Playing iconic instruments was interesting, but I didn’t want to fetishize these machines. Plus, back in 2018, I realised that my music alone wouldn’t be enough to convince cultural institutions to fund this first solo album. I needed to propose something extra, an approach, something along the lines of research, for example. I’ve always found my interest in electroacoustic and concrete music a bit suspicious. Where did this attraction to instruments and sonorities from the pioneer era of the early 1950s come from? Even before seriously getting into the practice of electronic music, I was wary of it. I could feel I was caught up in a romanticised vision of this era, exacerbated by the black and white images of these iconic studios and machines – images which were on record covers from this period, in the books I read, and all over the internet. I told myself there must be a fundamental difference between the emergence of music driven by social demands, spiritual concerns or emancipatory discourses, and this. Intuitively, it seemed to me that the answer might lie in the relationship to the means of production. Who owned the instruments? Who made them? Who could work in these studios at the time, and would I be able to do so today?

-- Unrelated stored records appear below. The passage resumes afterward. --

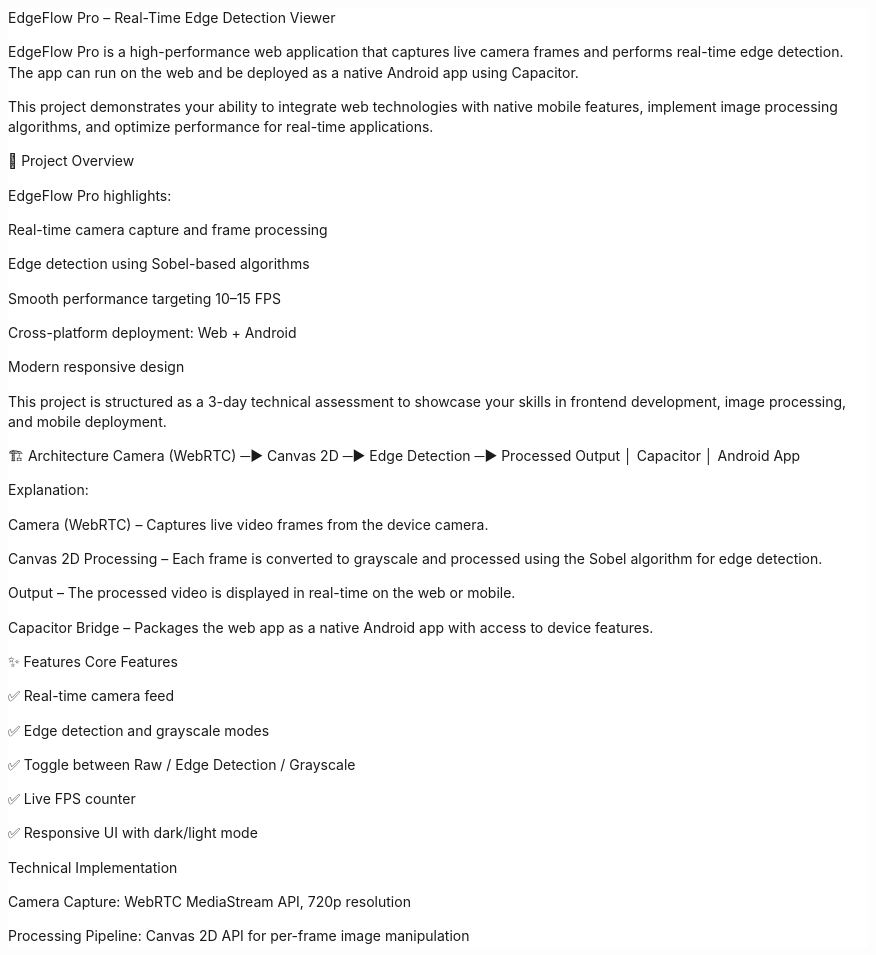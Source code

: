EdgeFlow Pro – Real-Time Edge Detection Viewer

EdgeFlow Pro is a high-performance web application that captures live camera frames and performs real-time edge detection. The app can run on the web and be deployed as a native Android app using Capacitor.

This project demonstrates your ability to integrate web technologies with native mobile features, implement image processing algorithms, and optimize performance for real-time applications.

🎯 Project Overview

EdgeFlow Pro highlights:

Real-time camera capture and frame processing

Edge detection using Sobel-based algorithms

Smooth performance targeting 10–15 FPS

Cross-platform deployment: Web + Android

Modern responsive design

This project is structured as a 3-day technical assessment to showcase your skills in frontend development, image processing, and mobile deployment.

🏗️ Architecture
Camera (WebRTC) ─▶ Canvas 2D ─▶ Edge Detection ─▶ Processed Output
                                  │
                               Capacitor
                                  │
                              Android App


Explanation:

Camera (WebRTC) – Captures live video frames from the device camera.

Canvas 2D Processing – Each frame is converted to grayscale and processed using the Sobel algorithm for edge detection.

Output – The processed video is displayed in real-time on the web or mobile.

Capacitor Bridge – Packages the web app as a native Android app with access to device features.

✨ Features
Core Features

✅ Real-time camera feed

✅ Edge detection and grayscale modes

✅ Toggle between Raw / Edge Detection / Grayscale

✅ Live FPS counter

✅ Responsive UI with dark/light mode

Technical Implementation

Camera Capture: WebRTC MediaStream API, 720p resolution

Processing Pipeline: Canvas 2D API for per-frame image manipulation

I wanted to widen my perspective and get a better understanding of the history of the sounds I was beginning to create. My questions were numerous: What were the power relations between electronic music studios and radio institutions? What types of governments and political regimes had financed – or not financed – the development of this music? What should we understand about the links between military industries and audio technologies? What was each state’s role in the development of this music? These stories have already been well documented but I’m trying to connect them here in a personal way. Through this text and project, I seek to engage with research, writing and inquiry around these issues, outside of academic circles. Most of my sources here are secondary and there is no clearly defined research method, just a curiosity for those actively critiquing creative electronic institutions. And above all, I’m doing this for myself – to question my own music (not that of others) and to speculate through this critical questioning.